EXERCISE INSTRUCTIONS
Below this line is a set of entries; quote exactly the lines from the line that contains "## **Tentang Dataset**" to the line that contains "- [Link Google", both lines included.

Saved data entries
● ● ● ● ● ● ●
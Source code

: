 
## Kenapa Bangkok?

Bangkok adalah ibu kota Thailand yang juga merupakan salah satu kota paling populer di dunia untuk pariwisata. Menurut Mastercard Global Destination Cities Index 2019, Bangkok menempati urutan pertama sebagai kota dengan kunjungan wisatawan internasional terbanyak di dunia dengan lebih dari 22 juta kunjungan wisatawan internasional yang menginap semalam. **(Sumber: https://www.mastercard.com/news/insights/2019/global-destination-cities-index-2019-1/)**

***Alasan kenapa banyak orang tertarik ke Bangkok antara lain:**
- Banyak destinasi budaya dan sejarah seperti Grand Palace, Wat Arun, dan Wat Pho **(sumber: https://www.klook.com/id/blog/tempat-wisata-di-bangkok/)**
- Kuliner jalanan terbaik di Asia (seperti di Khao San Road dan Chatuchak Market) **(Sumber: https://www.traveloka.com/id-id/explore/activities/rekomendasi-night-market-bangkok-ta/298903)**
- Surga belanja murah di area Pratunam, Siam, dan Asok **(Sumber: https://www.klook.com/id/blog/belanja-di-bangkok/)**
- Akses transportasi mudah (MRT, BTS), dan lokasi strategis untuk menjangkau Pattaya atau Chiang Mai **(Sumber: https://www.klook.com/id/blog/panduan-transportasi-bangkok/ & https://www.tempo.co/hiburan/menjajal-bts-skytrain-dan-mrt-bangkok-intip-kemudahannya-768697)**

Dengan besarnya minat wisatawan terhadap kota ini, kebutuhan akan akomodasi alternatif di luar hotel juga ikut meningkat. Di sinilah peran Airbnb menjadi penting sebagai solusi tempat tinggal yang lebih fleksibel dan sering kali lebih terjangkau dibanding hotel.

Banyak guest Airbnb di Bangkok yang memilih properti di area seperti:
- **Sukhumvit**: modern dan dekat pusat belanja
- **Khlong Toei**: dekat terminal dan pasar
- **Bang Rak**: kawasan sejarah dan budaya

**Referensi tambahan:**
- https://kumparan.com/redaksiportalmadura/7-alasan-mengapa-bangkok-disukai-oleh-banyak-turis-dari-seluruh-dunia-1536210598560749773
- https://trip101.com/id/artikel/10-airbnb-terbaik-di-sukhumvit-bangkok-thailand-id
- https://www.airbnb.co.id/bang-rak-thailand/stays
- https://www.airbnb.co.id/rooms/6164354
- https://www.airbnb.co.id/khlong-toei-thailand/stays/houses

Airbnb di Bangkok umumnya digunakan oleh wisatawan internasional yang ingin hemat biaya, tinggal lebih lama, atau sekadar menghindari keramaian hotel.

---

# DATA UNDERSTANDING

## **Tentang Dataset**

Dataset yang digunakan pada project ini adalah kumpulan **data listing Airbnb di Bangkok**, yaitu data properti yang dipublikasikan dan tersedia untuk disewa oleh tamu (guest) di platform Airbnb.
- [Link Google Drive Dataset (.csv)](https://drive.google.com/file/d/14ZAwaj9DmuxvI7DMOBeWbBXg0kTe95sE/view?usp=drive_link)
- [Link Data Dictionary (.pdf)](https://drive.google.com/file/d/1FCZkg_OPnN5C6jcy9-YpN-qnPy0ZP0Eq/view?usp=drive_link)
● ● ● ● ● ● ●
WRITTEN RESPONSE
## **Tentang Dataset**

Dataset yang digunakan pada project ini adalah kumpulan **data listing Airbnb di Bangkok**, yaitu data properti yang dipublikasikan dan tersedia untuk disewa oleh tamu (guest) di platform Airbnb.
- [Link Google Drive Dataset (.csv)](https://drive.google.com/file/d/14ZAwaj9DmuxvI7DMOBeWbBXg0kTe95sE/view?usp=drive_link)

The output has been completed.